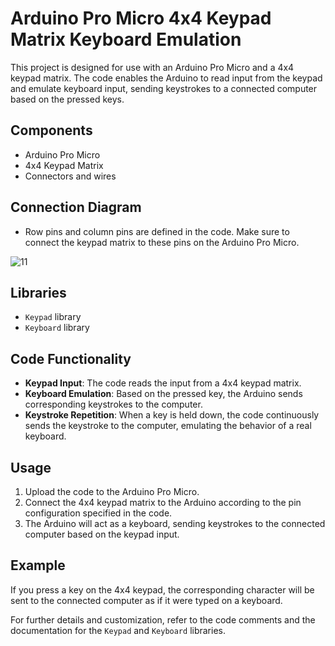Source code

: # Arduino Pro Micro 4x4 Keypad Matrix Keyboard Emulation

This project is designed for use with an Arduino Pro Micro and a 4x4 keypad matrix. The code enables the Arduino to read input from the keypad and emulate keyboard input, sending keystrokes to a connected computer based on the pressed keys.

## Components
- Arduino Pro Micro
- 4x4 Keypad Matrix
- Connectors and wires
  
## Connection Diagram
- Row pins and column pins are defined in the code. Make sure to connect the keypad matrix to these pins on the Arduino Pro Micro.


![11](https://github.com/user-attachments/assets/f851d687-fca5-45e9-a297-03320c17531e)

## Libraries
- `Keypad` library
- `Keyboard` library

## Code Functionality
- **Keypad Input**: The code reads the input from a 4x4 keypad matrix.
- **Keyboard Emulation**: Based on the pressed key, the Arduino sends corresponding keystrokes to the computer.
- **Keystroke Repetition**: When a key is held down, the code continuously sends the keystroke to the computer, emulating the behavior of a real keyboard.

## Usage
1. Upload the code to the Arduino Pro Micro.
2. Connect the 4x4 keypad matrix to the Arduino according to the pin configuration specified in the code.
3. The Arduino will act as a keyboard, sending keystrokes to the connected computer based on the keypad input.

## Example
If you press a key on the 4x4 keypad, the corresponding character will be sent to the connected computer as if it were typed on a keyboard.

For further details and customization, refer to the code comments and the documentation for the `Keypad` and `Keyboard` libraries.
= = =
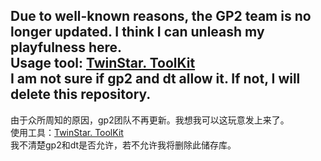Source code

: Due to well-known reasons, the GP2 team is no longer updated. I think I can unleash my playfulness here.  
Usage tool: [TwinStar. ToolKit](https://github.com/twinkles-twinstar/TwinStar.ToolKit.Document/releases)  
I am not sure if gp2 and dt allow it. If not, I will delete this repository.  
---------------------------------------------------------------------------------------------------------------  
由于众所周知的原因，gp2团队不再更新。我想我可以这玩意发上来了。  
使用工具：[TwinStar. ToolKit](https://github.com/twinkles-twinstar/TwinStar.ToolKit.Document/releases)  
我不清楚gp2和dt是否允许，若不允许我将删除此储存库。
= = =
→ **TASK BRIEF**: Your reply should consist solely of the number of lines above that contain the word "sends".

→ **WORKED SOLUTION**: 2